Problem requirements:
From the entries below, retype only the lines from the one with "and this project" through the one with "### Changed", exactly as written.

Records to use:
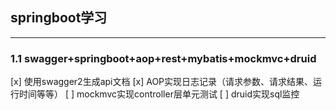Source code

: ## springboot学习
----------
### 1.1 swagger+springboot+aop+rest+mybatis+mockmvc+druid
[x] 使用swagger2生成api文档
[x] AOP实现日志记录（请求参数、请求结果、运行时间等等）
[ ] mockmvc实现controller层单元测试
[ ] druid实现sql监控
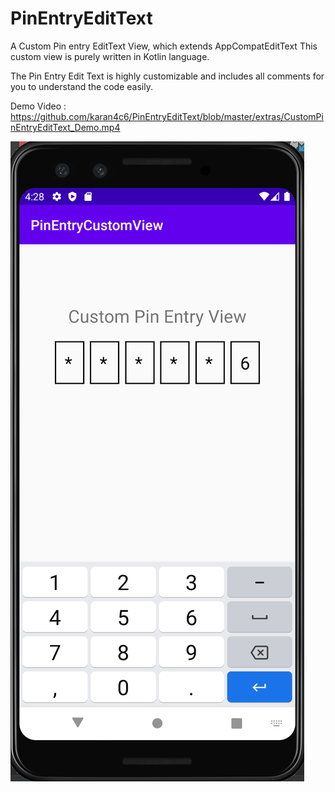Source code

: # PinEntryEditText
A Custom Pin entry EditText View, which extends AppCompatEditText
This custom view is purely written in Kotlin language.

The Pin Entry Edit Text is highly customizable and includes all comments for you to understand the code easily.

Demo Video : https://github.com/karan4c6/PinEntryEditText/blob/master/extras/CustomPinEntryEditText_Demo.mp4

![Sample](/extras/demo.png)

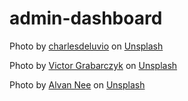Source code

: # admin-dashboard

Photo by <a href="https://unsplash.com/@charlesdeluvio?utm_content=creditCopyText&utm_medium=referral&utm_source=unsplash">charlesdeluvio</a> on <a href="https://unsplash.com/photos/black-pug-with-gray-knit-scarf-Mv9hjnEUHR4?utm_content=creditCopyText&utm_medium=referral&utm_source=unsplash">Unsplash</a>
  
Photo by <a href="https://unsplash.com/@victor_vector?utm_content=creditCopyText&utm_medium=referral&utm_source=unsplash">Victor Grabarczyk</a> on <a href="https://unsplash.com/photos/black-and-white-short-coated-dog-N04FIfHhv_k?utm_content=creditCopyText&utm_medium=referral&utm_source=unsplash">Unsplash</a>
  
Photo by <a href="https://unsplash.com/@alvannee?utm_content=creditCopyText&utm_medium=referral&utm_source=unsplash">Alvan Nee</a> on <a href="https://unsplash.com/photos/short-coated-brown-and-white-puppy-sitting-on-floor-brFsZ7qszSY?utm_content=creditCopyText&utm_medium=referral&utm_source=unsplash">Unsplash</a>
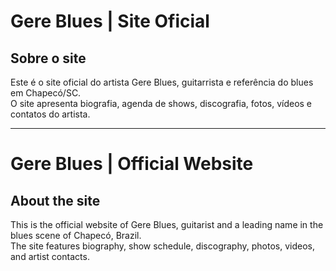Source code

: # Gere Blues | Site Oficial

## Sobre o site

Este é o site oficial do artista Gere Blues, guitarrista e referência do blues em Chapecó/SC.  
O site apresenta biografia, agenda de shows, discografia, fotos, vídeos e contatos do artista.

---

# Gere Blues | Official Website

## About the site

This is the official website of Gere Blues, guitarist and a leading name in the blues scene of Chapecó, Brazil.  
The site features biography, show schedule, discography, photos, videos, and artist contacts.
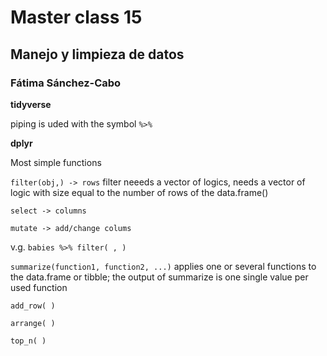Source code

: # Master class 15
## Manejo y limpieza de datos
### Fátima Sánchez-Cabo

**tidyverse**

piping is uded with the symbol `%>%`

**dplyr**

Most simple functions

`filter(obj,) -> rows` filter neeeds a vector of logics, needs a vector of logic with size equal to the number of rows of the data.frame()

`select -> columns`

`mutate -> add/change colums`

v.g. `babies %>% filter( , )`

`summarize(function1, function2, ...)` applies one or several functions to the data.frame or tibble; the output of summarize is one single value per used function

`add_row( )`

`arrange( )`

`top_n( )`
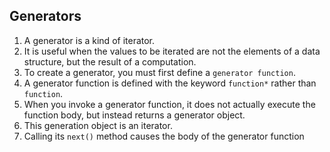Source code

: 
## Generators

1. A generator is a kind of iterator.
2. It is useful when the values to be iterated are not the elements of a data structure, but the result of a computation.
3. To create a generator, you must first define a `generator function`. 
4. A generator function is defined with the keyword `function*` rather than `function`.
5. When you invoke a generator function, it does not actually execute the function body, but instead returns a generator object.
6. This generation object is an iterator.
7. Calling its `next()` method causes the body of the  generator function 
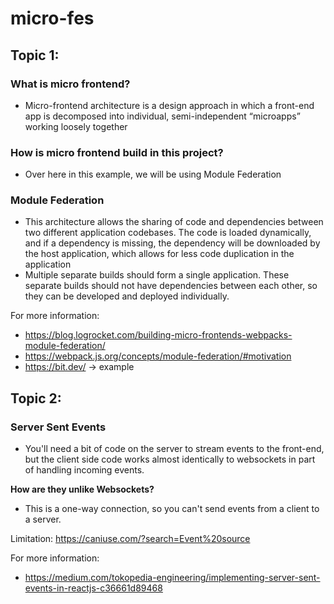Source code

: # micro-fes


## Topic 1:
### What is micro frontend?

- Micro-frontend architecture is a design approach in which a front-end app is decomposed into individual, semi-independent “microapps” working loosely together

### How is micro frontend build in this project?

- Over here in this example, we will be using Module Federation

### Module Federation
- This architecture allows the sharing of code and dependencies between two different application codebases.
  The code is loaded dynamically, and if a dependency is missing, the dependency will be downloaded by the host application, which allows for less code duplication in the application
- Multiple separate builds should form a single application. These separate builds should not have dependencies between each other, so they can be developed and deployed individually.

For more information:
- https://blog.logrocket.com/building-micro-frontends-webpacks-module-federation/
- https://webpack.js.org/concepts/module-federation/#motivation
- https://bit.dev/ -> example


## Topic 2:
### Server Sent Events

- You'll need a bit of code on the server to stream events to the front-end, but the client side code works almost identically to websockets in part of handling incoming events.

**How are they unlike Websockets?**
- This is a one-way connection, so you can't send events from a client to a server.


Limitation:
https://caniuse.com/?search=Event%20source

For more information:
- https://medium.com/tokopedia-engineering/implementing-server-sent-events-in-reactjs-c36661d89468
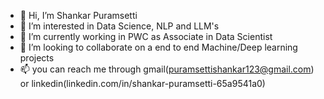 - 👋 Hi, I’m Shankar Puramsetti
- 👀 I’m interested in Data Science, NLP and LLM's
- 🌱 I’m currently working in PWC as Associate in Data Scientist
- 💞️ I’m looking to collaborate on a end to end Machine/Deep learning projects
- 📫 you can reach me through gmail(puramsettishankar123@gmail.com) or linkedin(linkedin.com/in/shankar-puramsetti-65a9541a0)

<!---
Shankar is a ✨ special ✨ repository because its `README.md` (this file) appears on your GitHub profile.
You can click the Preview link to take a look at your changes.
--->
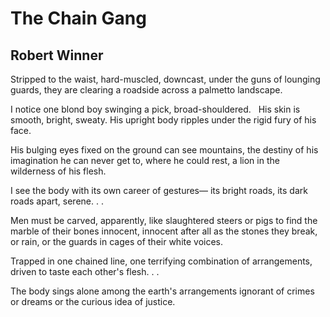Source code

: # The Chain Gang
## Robert Winner
Stripped to the waist,
hard-muscled, downcast, under the guns
of lounging guards, they are clearing a roadside
across a palmetto landscape.

I notice one blond boy swinging a pick,
broad-shouldered.   His skin is smooth, bright, sweaty.
His upright body ripples
under the rigid fury of his face.

His bulging eyes fixed on the ground
can see mountains, the destiny
of his imagination he can never get to,
where he could rest, a lion
in the wilderness of his flesh.

I see the body with its own career of gestures—
its bright roads, its dark roads
apart, serene. . .

Men must be carved, apparently,
like slaughtered steers or pigs
to find the marble of their bones
innocent,
innocent after all
as the stones they break, or rain,
or the guards in cages of their white voices.

Trapped in one chained line,
one terrifying combination of arrangements,
driven to taste each other's flesh. . .

The body sings alone
among the earth's arrangements
ignorant of crimes or dreams
or the curious idea of justice.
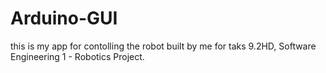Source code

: # Arduino-GUI

this is my app for contolling the robot built by me for taks 9.2HD, Software Engineering 1 - Robotics Project. 
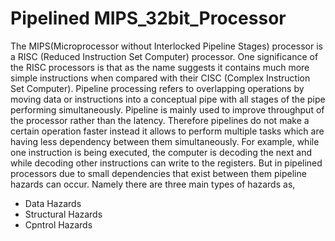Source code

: # Pipelined MIPS_32bit_Processor

The MIPS(Microprocessor without Interlocked Pipeline Stages) processor is a RISC
(Reduced Instruction Set Computer) processor. One significance of the RISC processors is
that as the name suggests it contains much more simple instructions when compared with
their CISC (Complex Instruction Set Computer).
Pipeline processing refers to overlapping operations by moving data or instructions into a
conceptual pipe with all stages of the pipe performing simultaneously. Pipeline is mainly
used to improve throughput of the processor rather than the latency. Therefore pipelines do
not make a certain operation faster instead it allows to perform multiple tasks which are
having less dependency between them simultaneously. For example, while one instruction is
being executed, the computer is decoding the next and while decoding other instructions can
write to the registers.
But in pipelined processors due to small dependencies that exist between them pipeline
hazards can occur. Namely there are three main types of hazards as,
* Data Hazards
* Structural Hazards
* Cpntrol Hazards

 
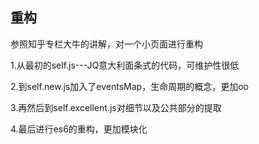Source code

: ## 重构

参照知乎专栏大牛的讲解，对一个小页面进行重构

1.从最初的self.js---JQ意大利面条式的代码，可维护性很低

2.到self.new.js加入了eventsMap，生命周期的概念，更加oo

3.再然后到self.excellent.js对细节以及公共部分的提取

4.最后进行es6的重构，更加模块化



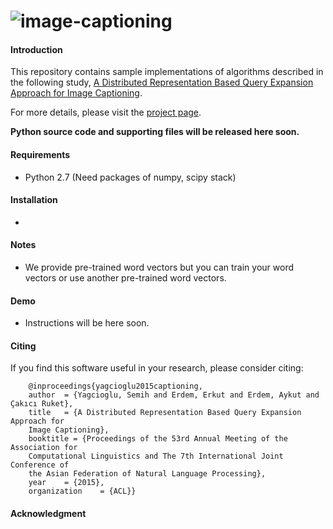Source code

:# ![image-captioning](https://dl.dropboxusercontent.com/u/16169065/header.png)

#### Introduction

This repository contains sample implementations of algorithms described in the following study, [A Distributed Representation Based Query Expansion Approach for Image Captioning](http://www.semihyagcioglu.com/projects/image-captioning).

For more details, please visit the [project page](http://www.semihyagcioglu.com/projects/image-captioning).

**Python source code and supporting files will be released here soon.**

#### Requirements

- Python 2.7 (Need packages of numpy, scipy stack)

#### Installation

- 

#### Notes

- We provide pre-trained word vectors but you can train your word vectors or use another pre-trained word vectors. 

#### Demo

- Instructions will be here soon.

#### Citing

If you find this software useful in your research, please consider citing:

		@inproceedings{yagcioglu2015captioning,
		author 	= {Yagcioglu, Semih and Erdem, Erkut and Erdem, Aykut and Çakıcı Ruket},
		title 	= {A Distributed Representation Based Query Expansion Approach for
		Image Captioning},
		booktitle = {Proceedings of the 53rd Annual Meeting of the Association for
		Computational Linguistics and The 7th International Joint Conference of
		the Asian Federation of Natural Language Processing},
		year 	= {2015},
		organization 	= {ACL}}

#### Acknowledgment

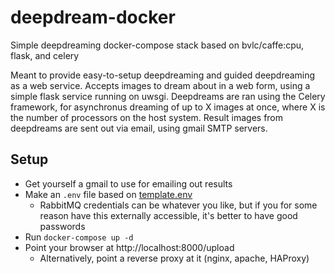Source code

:# deepdream-docker
Simple deepdreaming docker-compose stack based on bvlc/caffe:cpu, flask, and celery

Meant to provide easy-to-setup deepdreaming and guided deepdreaming as a web service.
Accepts images to dream about in a web form, using a simple flask service running on uwsgi.
Deepdreams are ran using the Celery framework, for asynchronus dreaming of up to X images at once, where X is the number of processors on the host system.
Result images from deepdreams are sent out via email, using gmail SMTP servers.

## Setup
- Get yourself a gmail to use for emailing out results
- Make an `.env` file based on [template.env](./template.env)
  - RabbitMQ credentials can be whatever you like, but if you for some reason have this externally accessible, it's better to have good passwords
- Run `docker-compose up -d`
- Point your browser at http://localhost:8000/upload
  - Alternatively, point a reverse proxy at it (nginx, apache, HAProxy)
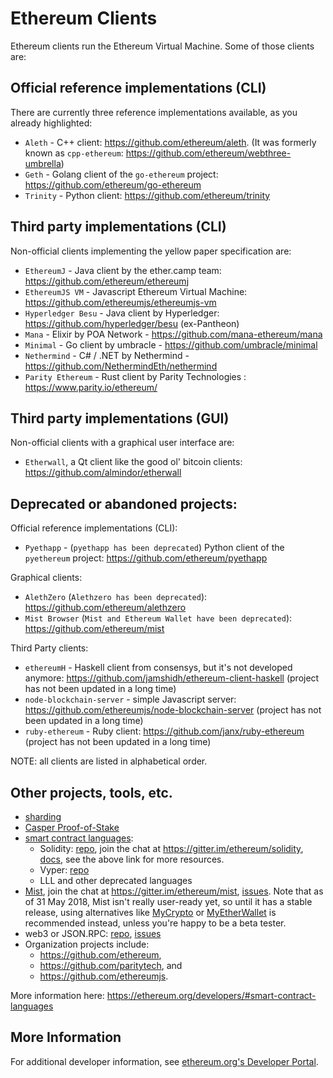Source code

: # Ethereum Clients

Ethereum clients run the Ethereum Virtual Machine. Some of those clients are:

## Official reference implementations (CLI)

There are currently three reference implementations available, as you already highlighted:

-   `Aleth` - C++ client: <https://github.com/ethereum/aleth>. (It was formerly known as `cpp-ethereum`: <https://github.com/ethereum/webthree-umbrella>)
-   `Geth` - Golang client of the `go-ethereum` project: <https://github.com/ethereum/go-ethereum>
-   `Trinity` - Python client: <https://github.com/ethereum/trinity>

## Third party implementations (CLI)

Non-official clients implementing the yellow paper specification are:

-   `EthereumJ` - Java client by the ether.camp team: <https://github.com/ethereum/ethereumj>
-   `EthereumJS VM` - Javascript Ethereum Virtual Machine: <https://github.com/ethereumjs/ethereumjs-vm>
-   `Hyperledger Besu` - Java client by Hyperledger: <https://github.com/hyperledger/besu> (ex-Pantheon) 
-   `Mana` - Elixir by POA Network - <https://github.com/mana-ethereum/mana>
-   `Minimal` - Go client by umbracle - <https://github.com/umbracle/minimal>
-   `Nethermind` - C# / .NET by Nethermind - <https://github.com/NethermindEth/nethermind>
-   `Parity Ethereum` - Rust client by Parity Technologies : <https://www.parity.io/ethereum/>

## Third party implementations (GUI)

Non-official clients with a graphical user interface are:

-   `Etherwall`, a Qt client like the good ol' bitcoin clients: <https://github.com/almindor/etherwall>

## Deprecated or abandoned projects:

Official reference implementations (CLI):

-   `Pyethapp` - (`pyethapp has been deprecated`) Python client of the `pyethereum` project: <https://github.com/ethereum/pyethapp>

Graphical clients:

-   `AlethZero` (`Alethzero has been deprecated`): <https://github.com/ethereum/alethzero>
-   `Mist Browser` (`Mist and Ethereum Wallet have been deprecated`): <https://github.com/ethereum/mist>

Third Party clients:

-   `ethereumH` - Haskell client from consensys, but it's not developed anymore: <https://github.com/jamshidh/ethereum-client-haskell> (project has not been updated in a long time)
-   `node-blockchain-server` - simple Javascript server: <https://github.com/ethereumjs/node-blockchain-server> (project has not been updated in a long time)
-   `ruby-ethereum` - Ruby client: <https://github.com/janx/ruby-ethereum> (project has not been updated in a long time)

NOTE: all clients are listed in alphabetical order.

## Other projects, tools, etc.

-   [sharding](./sharding-introduction-r-d-compendium.md)
-   [Casper Proof-of-Stake](./casper-proof-of-stake-compendium.md)
-   [smart contract languages](./dapp-development.md):
    -   Solidity: [repo](https://github.com/ethereum/solidity), join the chat at <https://gitter.im/ethereum/solidity>, [docs](https://solidity.readthedocs.org/en/latest/), see the above link for more resources.
    -   Vyper: [repo](https://github.com/ethereum/vyper)
    -   LLL and other deprecated languages
-   [Mist](https://github.com/ethereum/mist), join the chat at <https://gitter.im/ethereum/mist>, [issues](https://github.com/ethereum/mist/issues). Note that as of 31 May 2018, Mist isn't really user-ready yet, so until it has a stable release, using alternatives like [MyCrypto](https://www.mycrypto.com/) or [MyEtherWallet](https://www.myetherwallet.com/) is recommended instead, unless you're happy to be a beta tester.
-   web3 or JSON.RPC: [repo](https://github.com/ethereum/web3.js), [issues](https://github.com/ethereum/web3.js/issues)
-   Organization projects include:
    -   <https://github.com/ethereum>,
    -   <https://github.com/paritytech>, and
    -   <https://github.com/ethereumjs>.

More information here: <https://ethereum.org/developers/#smart-contract-languages>    

## More Information

For additional developer information, see [ethereum.org's Developer Portal](https://ethereum.org/developers/#getting-started).
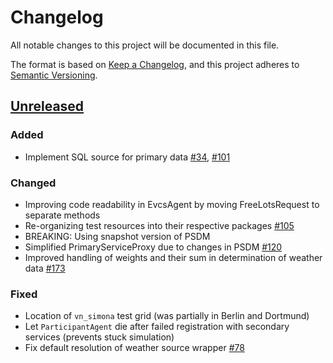 # Changelog
All notable changes to this project will be documented in this file.

The format is based on [Keep a Changelog](https://keepachangelog.com/en/1.0.0/),
and this project adheres to [Semantic Versioning](https://semver.org/spec/v2.0.0.html).

## [Unreleased]

### Added
- Implement SQL source for primary data [#34](https://github.com/ie3-institute/simona/issues/34), [#101](https://github.com/ie3-institute/simona/issues/101)

### Changed
- Improving code readability in EvcsAgent by moving FreeLotsRequest to separate methods
- Re-organizing test resources into their respective packages [#105](https://github.com/ie3-institute/simona/issues/105)
- BREAKING: Using snapshot version of PSDM
- Simplified PrimaryServiceProxy due to changes in PSDM [#120](https://github.com/ie3-institute/simona/issues/120)
- Improved handling of weights and their sum in determination of weather data [#173](https://github.com/ie3-institute/simona/issues/173)

### Fixed
- Location of `vn_simona` test grid (was partially in Berlin and Dortmund)
- Let `ParticipantAgent` die after failed registration with secondary services (prevents stuck simulation)
- Fix default resolution of weather source wrapper [#78](https://github.com/ie3-institute/simona/issues/78)

[Unreleased]: https://github.com/ie3-institute/simona/compare/a14a093239f58fca9b2b974712686b33e5e5f939...HEAD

Written response:
and this project adheres to [Semantic Versioning](https://semver.org/spec/v2.0.0.html).

## [Unreleased]

### Added
- Implement SQL source for primary data [#34](https://github.com/ie3-institute/simona/issues/34), [#101](https://github.com/ie3-institute/simona/issues/101)

### Changed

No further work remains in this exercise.